The Drums Portamento
(Moshi Moshi)At first glance, there is a laughably deadpan irony about The Drums, particularly in Jonathan Pierce’s schizophrenic stage persona. Stumbling between yelps of woe-is-me agony and a wide-eyed “I don’t give a shit about your indie hype” stare, one is unsure of whether Jonathan Pierce is ecstatically living up to his daydreams of fronting The Smiths or completely apathetic with the success The Drums have gained. Nevertheless, The Drums made quite a splash a little over a year ago with the release of their self-titled debut. One assumed that their aesthetic would fade with the novelty of 2009’s debut single Let’s Go Surfing; instead, The Drums produced an album that surpassed that song by incorporating a deceptively simple naiveté into some truly heartfelt songs of yearning. Less than fifteen months later, they come back with Portamento, an affair that furthers Pierce’s obsession with death, longing, and heartbreak.

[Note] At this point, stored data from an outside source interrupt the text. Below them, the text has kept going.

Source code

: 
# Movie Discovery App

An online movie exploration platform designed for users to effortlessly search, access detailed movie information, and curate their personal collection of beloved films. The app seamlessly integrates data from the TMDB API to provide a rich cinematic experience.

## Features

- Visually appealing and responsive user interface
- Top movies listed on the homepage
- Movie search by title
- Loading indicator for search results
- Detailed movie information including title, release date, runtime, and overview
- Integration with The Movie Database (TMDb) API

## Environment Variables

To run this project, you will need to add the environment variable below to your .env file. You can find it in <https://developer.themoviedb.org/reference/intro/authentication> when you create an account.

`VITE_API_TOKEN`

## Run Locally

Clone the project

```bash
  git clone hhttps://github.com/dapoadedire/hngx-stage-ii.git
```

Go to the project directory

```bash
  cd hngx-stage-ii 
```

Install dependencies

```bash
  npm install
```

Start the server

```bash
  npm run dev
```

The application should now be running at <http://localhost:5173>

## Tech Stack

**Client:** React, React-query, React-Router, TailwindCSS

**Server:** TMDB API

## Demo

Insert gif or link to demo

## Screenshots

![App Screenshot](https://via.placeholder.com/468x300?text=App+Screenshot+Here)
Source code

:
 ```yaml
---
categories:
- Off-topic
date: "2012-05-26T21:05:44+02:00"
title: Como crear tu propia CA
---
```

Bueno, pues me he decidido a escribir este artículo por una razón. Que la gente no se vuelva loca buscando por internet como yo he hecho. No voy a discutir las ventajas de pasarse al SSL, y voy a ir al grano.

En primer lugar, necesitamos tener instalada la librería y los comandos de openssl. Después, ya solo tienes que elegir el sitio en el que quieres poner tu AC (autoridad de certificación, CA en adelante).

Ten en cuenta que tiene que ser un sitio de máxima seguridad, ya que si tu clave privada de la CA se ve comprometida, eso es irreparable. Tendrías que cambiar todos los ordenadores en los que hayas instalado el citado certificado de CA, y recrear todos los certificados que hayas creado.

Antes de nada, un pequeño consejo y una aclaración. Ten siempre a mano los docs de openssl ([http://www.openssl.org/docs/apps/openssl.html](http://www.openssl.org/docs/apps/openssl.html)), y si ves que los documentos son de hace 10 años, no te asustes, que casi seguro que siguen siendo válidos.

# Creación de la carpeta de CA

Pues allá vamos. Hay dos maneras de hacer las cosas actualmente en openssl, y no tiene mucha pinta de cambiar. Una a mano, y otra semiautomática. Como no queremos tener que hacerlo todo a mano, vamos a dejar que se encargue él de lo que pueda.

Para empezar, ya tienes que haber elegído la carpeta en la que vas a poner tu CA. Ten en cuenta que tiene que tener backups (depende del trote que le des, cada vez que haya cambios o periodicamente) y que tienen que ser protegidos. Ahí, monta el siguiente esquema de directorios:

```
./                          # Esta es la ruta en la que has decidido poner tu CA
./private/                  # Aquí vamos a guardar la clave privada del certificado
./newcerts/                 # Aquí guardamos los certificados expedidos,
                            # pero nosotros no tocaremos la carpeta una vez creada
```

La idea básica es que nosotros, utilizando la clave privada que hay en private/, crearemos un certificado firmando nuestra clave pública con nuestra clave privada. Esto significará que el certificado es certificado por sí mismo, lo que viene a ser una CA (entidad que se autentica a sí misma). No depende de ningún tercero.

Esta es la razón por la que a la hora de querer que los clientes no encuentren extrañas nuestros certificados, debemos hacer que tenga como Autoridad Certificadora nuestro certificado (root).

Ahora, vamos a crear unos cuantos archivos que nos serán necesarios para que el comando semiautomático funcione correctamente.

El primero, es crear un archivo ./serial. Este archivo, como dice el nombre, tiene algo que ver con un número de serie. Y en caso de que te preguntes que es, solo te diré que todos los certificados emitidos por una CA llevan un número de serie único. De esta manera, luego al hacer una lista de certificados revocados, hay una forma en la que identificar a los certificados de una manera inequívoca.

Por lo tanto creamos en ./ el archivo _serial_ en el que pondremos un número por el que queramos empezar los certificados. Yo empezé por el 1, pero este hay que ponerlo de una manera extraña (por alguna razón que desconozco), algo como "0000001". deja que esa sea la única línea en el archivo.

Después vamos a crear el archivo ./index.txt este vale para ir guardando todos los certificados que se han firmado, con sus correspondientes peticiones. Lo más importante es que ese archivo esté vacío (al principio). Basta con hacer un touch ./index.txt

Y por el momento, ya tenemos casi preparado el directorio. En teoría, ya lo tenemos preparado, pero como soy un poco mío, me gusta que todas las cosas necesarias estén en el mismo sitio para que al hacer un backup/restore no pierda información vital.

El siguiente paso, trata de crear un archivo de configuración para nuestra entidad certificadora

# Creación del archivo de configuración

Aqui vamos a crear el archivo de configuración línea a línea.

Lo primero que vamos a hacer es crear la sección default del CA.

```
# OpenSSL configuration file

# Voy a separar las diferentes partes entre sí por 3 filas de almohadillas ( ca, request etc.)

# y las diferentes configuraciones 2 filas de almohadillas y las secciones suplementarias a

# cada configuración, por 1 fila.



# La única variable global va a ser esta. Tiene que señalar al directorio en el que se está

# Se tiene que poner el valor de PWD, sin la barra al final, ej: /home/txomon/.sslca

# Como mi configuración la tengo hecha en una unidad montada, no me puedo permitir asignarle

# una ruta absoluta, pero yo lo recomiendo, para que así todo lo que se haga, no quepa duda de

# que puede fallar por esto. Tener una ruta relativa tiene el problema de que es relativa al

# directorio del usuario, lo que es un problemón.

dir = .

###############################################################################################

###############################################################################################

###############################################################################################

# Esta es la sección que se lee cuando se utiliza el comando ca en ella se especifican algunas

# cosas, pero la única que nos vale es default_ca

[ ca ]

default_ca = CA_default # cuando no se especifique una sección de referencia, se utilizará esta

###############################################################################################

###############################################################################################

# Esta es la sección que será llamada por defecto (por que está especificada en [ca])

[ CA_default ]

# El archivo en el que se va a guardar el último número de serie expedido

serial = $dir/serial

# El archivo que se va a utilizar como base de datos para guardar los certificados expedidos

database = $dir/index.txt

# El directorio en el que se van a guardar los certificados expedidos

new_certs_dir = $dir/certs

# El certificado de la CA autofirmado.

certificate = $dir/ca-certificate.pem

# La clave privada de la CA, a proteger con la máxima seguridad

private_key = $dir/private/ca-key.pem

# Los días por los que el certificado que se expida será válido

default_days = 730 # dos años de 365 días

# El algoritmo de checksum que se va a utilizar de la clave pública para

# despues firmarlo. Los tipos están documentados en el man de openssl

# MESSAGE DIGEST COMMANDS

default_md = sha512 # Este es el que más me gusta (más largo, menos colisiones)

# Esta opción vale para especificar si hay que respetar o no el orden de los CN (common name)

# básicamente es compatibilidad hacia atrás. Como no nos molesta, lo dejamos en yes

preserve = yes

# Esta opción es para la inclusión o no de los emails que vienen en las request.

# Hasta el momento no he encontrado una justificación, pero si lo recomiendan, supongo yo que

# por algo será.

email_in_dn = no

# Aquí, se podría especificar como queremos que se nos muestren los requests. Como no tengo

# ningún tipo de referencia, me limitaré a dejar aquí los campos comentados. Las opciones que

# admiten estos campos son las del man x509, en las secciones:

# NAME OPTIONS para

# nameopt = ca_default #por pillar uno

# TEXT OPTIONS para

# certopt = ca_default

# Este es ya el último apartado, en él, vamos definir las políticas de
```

Book of Revelation opens the album with Pierce’s anti-religious mantra, “I’ve seen the world, and there’s no heaven and there’s no hell” - a line so outright that it seems fit to open Meat is Murder. This song is more than just a promising start to Portamento, it is some of the best work from The Drums. Days follows in excellent form, bringing the sorrowful harmonies from that gave Book of Stories its Heaven Knows I’m Miserable charm. So we have Pierce at a loss for religion, at loss for love, and, as the tragicomedy single exemplifies, a loss for Money. Here Pierce’s lyrics fall short of being relatable, as he sings in a stupid, self-pitying whine, “I want to buy you something, but I don’t have any money.” With this side of Pierce flailing about, I’m at a loss for interest.
What is troubling about this album is the lacking expanse that made their debut such an in-depth experience of whimsical naiveté. For every line of tragedy, there was an equal antithesis feeding irony to The Drums’s sound. Portamento begins with a promising sign that The Drums have avoided the dreaded sophomore slump, but with time, reveals that even Pierce’s pseudo apathy is the disguise of someone who simply cares too much. Searching for Heaven is so laughably trite in its seriousness that I can’t imagine to whom Pierce imagined it would come off as profound.
If The Drums were simply ready to accept what made their first album so successful, that they made songs of misery and regret into enticing pop songs, perhaps Portamento wouldn’t be such a flop. Or, perhaps The Drums are doomed to a curse of a short attention span. Portamento might have been a worthwhile EP if it were just the first 5 songs, packaged as a neat collection of what the album has to offer. As an album, it’s probably the dullest anticipation of the year. Download the first few songs and shelf it and its appallingly bad album art.